Research:Reading time/Model selection

From Meta, a Wikimedia project coordination wiki

Our method for model selection is inspired in part by Liu et al. (2010), who compared the log-normal distribution to the Weibull distribution of dwell times on a large sample of web pages [1]. They fit both models to data for each web page and then compare two measures of model fit: the log-likelihood, which measures the probability of the data given the model (higher is better), and the Kolmogorov-Smirnov distance (KS distance), which is the maximum difference between the model CDF and the empirical CDF (lower is better). For the sample of web pages they consider, the Weibull model outperformed the log-normal model in a large majority of cases according to both goodness-of-fit measures.

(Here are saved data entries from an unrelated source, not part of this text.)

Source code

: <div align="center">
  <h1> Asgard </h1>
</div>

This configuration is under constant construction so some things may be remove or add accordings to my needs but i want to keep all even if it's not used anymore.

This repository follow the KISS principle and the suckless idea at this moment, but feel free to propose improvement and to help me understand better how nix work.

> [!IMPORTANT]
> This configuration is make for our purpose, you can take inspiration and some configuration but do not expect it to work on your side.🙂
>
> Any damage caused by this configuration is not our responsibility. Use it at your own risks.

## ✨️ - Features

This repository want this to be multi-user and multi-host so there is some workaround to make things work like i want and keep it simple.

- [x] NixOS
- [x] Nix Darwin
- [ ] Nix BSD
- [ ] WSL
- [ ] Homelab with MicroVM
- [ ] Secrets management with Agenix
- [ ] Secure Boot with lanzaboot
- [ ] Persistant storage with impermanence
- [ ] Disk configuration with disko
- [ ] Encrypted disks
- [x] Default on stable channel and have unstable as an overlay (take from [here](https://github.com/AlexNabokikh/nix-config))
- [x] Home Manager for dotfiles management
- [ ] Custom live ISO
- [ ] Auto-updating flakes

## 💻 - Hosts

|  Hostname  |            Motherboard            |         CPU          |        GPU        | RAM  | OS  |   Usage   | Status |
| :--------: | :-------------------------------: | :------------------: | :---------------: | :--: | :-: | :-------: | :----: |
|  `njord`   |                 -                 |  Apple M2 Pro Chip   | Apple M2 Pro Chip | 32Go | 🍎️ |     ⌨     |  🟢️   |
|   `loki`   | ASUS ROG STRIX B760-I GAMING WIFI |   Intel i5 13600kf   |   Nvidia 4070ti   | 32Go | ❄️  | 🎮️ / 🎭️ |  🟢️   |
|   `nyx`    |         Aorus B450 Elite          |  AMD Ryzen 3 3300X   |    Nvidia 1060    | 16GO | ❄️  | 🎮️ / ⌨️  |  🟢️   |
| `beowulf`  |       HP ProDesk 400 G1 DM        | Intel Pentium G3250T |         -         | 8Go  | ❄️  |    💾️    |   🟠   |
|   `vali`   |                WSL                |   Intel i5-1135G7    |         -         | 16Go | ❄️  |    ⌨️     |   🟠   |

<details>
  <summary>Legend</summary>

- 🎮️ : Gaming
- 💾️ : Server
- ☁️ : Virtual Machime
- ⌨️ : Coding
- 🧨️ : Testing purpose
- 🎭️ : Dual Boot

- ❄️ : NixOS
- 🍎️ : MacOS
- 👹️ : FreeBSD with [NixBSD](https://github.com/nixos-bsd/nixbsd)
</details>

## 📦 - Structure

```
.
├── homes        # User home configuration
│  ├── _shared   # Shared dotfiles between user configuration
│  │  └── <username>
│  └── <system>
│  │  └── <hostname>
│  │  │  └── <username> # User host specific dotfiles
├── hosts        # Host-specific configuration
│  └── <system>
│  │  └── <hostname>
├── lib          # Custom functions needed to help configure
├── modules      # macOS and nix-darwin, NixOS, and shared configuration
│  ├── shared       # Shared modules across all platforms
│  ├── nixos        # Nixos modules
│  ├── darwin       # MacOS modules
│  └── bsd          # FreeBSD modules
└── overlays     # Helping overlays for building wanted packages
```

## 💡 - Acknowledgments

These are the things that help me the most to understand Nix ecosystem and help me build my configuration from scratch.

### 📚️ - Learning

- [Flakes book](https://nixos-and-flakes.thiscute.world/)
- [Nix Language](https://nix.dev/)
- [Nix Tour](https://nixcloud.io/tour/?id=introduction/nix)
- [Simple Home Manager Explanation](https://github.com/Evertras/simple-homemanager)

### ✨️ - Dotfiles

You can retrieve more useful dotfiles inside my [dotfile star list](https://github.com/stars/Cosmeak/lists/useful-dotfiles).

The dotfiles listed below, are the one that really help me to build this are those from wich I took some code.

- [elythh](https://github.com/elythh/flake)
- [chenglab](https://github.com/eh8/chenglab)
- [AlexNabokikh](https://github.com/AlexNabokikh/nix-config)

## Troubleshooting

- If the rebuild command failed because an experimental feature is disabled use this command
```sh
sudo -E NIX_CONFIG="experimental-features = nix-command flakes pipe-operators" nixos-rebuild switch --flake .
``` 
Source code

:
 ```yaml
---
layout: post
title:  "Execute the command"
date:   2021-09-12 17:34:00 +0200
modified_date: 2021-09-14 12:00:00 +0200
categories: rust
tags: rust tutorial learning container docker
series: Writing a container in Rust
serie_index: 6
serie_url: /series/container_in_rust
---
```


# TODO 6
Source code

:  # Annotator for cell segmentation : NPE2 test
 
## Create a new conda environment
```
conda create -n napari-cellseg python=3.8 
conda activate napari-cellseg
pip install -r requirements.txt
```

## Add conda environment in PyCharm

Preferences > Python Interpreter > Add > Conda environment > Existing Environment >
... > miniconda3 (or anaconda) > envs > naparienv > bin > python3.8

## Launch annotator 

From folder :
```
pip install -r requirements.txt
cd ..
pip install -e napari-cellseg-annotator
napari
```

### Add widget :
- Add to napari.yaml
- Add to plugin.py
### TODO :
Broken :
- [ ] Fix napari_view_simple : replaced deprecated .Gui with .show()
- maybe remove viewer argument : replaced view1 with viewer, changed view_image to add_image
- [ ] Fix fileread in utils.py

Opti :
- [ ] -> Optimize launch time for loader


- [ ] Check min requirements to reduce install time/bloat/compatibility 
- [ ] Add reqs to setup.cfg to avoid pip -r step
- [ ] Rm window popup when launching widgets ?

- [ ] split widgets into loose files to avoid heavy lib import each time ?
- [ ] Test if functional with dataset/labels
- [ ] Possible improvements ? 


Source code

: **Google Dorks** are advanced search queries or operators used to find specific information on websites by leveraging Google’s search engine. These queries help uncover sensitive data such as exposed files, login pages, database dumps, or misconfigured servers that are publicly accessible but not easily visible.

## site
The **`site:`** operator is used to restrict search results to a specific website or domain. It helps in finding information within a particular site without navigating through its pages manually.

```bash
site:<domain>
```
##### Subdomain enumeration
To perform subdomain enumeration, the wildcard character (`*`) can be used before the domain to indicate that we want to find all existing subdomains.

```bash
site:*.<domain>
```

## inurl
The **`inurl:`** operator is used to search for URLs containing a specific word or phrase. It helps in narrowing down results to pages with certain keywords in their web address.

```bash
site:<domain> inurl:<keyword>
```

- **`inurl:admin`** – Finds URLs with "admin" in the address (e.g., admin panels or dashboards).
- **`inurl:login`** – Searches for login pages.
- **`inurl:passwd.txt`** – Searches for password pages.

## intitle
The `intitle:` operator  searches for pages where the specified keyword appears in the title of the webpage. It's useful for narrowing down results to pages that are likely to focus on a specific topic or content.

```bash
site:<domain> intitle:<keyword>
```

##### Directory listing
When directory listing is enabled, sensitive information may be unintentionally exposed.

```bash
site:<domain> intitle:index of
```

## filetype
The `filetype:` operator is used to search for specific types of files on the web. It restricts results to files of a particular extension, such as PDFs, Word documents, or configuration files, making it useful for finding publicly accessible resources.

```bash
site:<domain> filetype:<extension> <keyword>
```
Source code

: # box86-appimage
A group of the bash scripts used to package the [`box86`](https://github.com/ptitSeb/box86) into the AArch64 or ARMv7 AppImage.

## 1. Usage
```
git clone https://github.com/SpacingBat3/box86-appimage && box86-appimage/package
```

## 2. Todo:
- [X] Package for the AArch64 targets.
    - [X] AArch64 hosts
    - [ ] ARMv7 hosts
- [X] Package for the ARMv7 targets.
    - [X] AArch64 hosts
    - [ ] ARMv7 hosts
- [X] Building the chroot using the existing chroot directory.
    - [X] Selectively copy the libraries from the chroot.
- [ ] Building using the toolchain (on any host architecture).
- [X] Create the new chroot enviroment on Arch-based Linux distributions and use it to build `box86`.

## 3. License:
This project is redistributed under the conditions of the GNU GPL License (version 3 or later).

Similar to the approach of Liu et al. (2010), we fit each of the models we consider on reading time data, separately for each Wikipedia project [1]. We also use the KS distance to evaluate goodness-of-fit. The KS-distance provides a statistical test of the null hypothesis that the model is a good fit for the data [2]. The KS-test is quite sensitive to deviations between the model and the data, especially in large samples. Failing to reject this hypothesis with a large sample of data supports the conclusion that the model is a good fit for the data. For the samples sizes we use, passing the KS test is a high bar. This allows us to go beyond Liu et al. (2010) by evaluating whether each distribution is a plausible model, instead of just whether one distribution is a better fit than another.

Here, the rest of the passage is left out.